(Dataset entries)
---
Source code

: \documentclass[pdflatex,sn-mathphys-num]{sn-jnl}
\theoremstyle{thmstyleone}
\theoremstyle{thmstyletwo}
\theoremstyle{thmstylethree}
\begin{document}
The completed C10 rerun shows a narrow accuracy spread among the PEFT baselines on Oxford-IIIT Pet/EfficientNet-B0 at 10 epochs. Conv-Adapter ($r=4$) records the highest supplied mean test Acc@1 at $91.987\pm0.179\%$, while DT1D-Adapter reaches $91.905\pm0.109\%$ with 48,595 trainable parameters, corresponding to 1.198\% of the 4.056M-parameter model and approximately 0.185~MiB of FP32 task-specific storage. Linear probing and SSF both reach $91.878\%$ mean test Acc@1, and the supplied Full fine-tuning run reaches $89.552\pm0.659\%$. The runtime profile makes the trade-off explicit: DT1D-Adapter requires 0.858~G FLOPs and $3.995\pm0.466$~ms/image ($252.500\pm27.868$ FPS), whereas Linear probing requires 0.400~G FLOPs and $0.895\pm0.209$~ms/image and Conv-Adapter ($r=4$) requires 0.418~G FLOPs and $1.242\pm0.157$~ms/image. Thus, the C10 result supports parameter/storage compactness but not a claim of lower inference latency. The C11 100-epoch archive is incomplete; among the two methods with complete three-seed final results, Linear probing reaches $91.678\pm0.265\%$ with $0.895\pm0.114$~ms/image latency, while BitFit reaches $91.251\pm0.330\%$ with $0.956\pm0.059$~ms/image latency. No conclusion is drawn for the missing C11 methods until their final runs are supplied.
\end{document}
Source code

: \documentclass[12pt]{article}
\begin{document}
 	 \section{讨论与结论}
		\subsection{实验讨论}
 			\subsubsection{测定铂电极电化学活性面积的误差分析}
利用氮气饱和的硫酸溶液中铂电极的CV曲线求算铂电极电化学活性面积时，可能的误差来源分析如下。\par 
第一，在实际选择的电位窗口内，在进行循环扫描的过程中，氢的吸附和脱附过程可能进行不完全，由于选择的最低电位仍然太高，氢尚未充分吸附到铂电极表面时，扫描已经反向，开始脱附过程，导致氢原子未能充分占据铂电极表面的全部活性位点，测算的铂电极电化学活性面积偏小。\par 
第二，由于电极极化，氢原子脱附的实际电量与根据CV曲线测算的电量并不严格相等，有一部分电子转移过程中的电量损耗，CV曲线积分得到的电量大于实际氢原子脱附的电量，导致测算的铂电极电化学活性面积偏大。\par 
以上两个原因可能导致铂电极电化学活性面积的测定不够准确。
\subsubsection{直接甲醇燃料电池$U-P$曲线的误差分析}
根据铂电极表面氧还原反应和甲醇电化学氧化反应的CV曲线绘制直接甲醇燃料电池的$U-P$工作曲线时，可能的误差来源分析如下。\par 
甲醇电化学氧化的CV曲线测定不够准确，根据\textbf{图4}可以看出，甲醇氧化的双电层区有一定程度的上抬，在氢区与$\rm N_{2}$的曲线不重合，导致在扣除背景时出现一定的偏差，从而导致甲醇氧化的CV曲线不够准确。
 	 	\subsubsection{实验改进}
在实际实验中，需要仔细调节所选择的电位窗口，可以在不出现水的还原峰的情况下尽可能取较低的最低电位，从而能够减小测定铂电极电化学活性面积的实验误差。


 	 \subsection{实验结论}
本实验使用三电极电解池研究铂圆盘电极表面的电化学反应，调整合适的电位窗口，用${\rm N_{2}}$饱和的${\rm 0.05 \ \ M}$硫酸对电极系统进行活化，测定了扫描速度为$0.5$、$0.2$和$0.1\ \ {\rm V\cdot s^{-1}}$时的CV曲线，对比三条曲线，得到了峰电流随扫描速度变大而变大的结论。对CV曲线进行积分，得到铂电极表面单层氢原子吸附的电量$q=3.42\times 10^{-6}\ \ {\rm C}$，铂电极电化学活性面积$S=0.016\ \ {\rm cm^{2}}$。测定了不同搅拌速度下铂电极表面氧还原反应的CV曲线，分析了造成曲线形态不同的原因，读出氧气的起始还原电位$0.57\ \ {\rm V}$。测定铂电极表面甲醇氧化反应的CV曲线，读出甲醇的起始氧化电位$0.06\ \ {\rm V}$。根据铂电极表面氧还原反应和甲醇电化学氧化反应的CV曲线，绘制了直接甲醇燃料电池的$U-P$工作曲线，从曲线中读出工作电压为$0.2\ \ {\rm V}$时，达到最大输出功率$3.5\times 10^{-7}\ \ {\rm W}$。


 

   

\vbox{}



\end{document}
---
What is expected:
Transcribe each entry exactly as it appears.

Answer area:
Source code

: \documentclass[pdflatex,sn-mathphys-num]{sn-jnl}
\theoremstyle{thmstyleone}
\theoremstyle{thmstyletwo}
\theoremstyle{thmstylethree}
\begin{document}
The completed C10 rerun shows a narrow accuracy spread among the PEFT baselines on Oxford-IIIT Pet/EfficientNet-B0 at 10 epochs. Conv-Adapter ($r=4$) records the highest supplied mean test Acc@1 at $91.987\pm0.179\%$, while DT1D-Adapter reaches $91.905\pm0.109\%$ with 48,595 trainable parameters, corresponding to 1.198\% of the 4.056M-parameter model and approximately 0.185~MiB of FP32 task-specific storage. Linear probing and SSF both reach $91.878\%$ mean test Acc@1, and the supplied Full fine-tuning run reaches $89.552\pm0.659\%$. The runtime profile makes the trade-off explicit: DT1D-Adapter requires 0.858~G FLOPs and $3.995\pm0.466$~ms/image ($252.500\pm27.868$ FPS), whereas Linear probing requires 0.400~G FLOPs and $0.895\pm0.209$~ms/image and Conv-Adapter ($r=4$) requires 0.418~G FLOPs and $1.242\pm0.157$~ms/image. Thus, the C10 result supports parameter/storage compactness but not a claim of lower inference latency. The C11 100-epoch archive is incomplete; among the two methods with complete three-seed final results, Linear probing reaches $91.678\pm0.265\%$ with $0.895\pm0.114$~ms/image latency, while BitFit reaches $91.251\pm0.330\%$ with $0.956\pm0.059$~ms/image latency. No conclusion is drawn for the missing C11 methods until their final runs are supplied.
\end{document}
Source code

: \documentclass[12pt]{article}
\begin{document}
 	 \section{讨论与结论}
		\subsection{实验讨论}
 			\subsubsection{测定铂电极电化学活性面积的误差分析}
利用氮气饱和的硫酸溶液中铂电极的CV曲线求算铂电极电化学活性面积时，可能的误差来源分析如下。\par 
第一，在实际选择的电位窗口内，在进行循环扫描的过程中，氢的吸附和脱附过程可能进行不完全，由于选择的最低电位仍然太高，氢尚未充分吸附到铂电极表面时，扫描已经反向，开始脱附过程，导致氢原子未能充分占据铂电极表面的全部活性位点，测算的铂电极电化学活性面积偏小。\par 
第二，由于电极极化，氢原子脱附的实际电量与根据CV曲线测算的电量并不严格相等，有一部分电子转移过程中的电量损耗，CV曲线积分得到的电量大于实际氢原子脱附的电量，导致测算的铂电极电化学活性面积偏大。\par 
以上两个原因可能导致铂电极电化学活性面积的测定不够准确。
\subsubsection{直接甲醇燃料电池$U-P$曲线的误差分析}
根据铂电极表面氧还原反应和甲醇电化学氧化反应的CV曲线绘制直接甲醇燃料电池的$U-P$工作曲线时，可能的误差来源分析如下。\par 
甲醇电化学氧化的CV曲线测定不够准确，根据\textbf{图4}可以看出，甲醇氧化的双电层区有一定程度的上抬，在氢区与$\rm N_{2}$的曲线不重合，导致在扣除背景时出现一定的偏差，从而导致甲醇氧化的CV曲线不够准确。
 	 	\subsubsection{实验改进}
在实际实验中，需要仔细调节所选择的电位窗口，可以在不出现水的还原峰的情况下尽可能取较低的最低电位，从而能够减小测定铂电极电化学活性面积的实验误差。


 	 \subsection{实验结论}
本实验使用三电极电解池研究铂圆盘电极表面的电化学反应，调整合适的电位窗口，用${\rm N_{2}}$饱和的${\rm 0.05 \ \ M}$硫酸对电极系统进行活化，测定了扫描速度为$0.5$、$0.2$和$0.1\ \ {\rm V\cdot s^{-1}}$时的CV曲线，对比三条曲线，得到了峰电流随扫描速度变大而变大的结论。对CV曲线进行积分，得到铂电极表面单层氢原子吸附的电量$q=3.42\times 10^{-6}\ \ {\rm C}$，铂电极电化学活性面积$S=0.016\ \ {\rm cm^{2}}$。测定了不同搅拌速度下铂电极表面氧还原反应的CV曲线，分析了造成曲线形态不同的原因，读出氧气的起始还原电位$0.57\ \ {\rm V}$。测定铂电极表面甲醇氧化反应的CV曲线，读出甲醇的起始氧化电位$0.06\ \ {\rm V}$。根据铂电极表面氧还原反应和甲醇电化学氧化反应的CV曲线，绘制了直接甲醇燃料电池的$U-P$工作曲线，从曲线中读出工作电压为$0.2\ \ {\rm V}$时，达到最大输出功率$3.5\times 10^{-7}\ \ {\rm W}$。


 

   

\vbox{}



\end{document}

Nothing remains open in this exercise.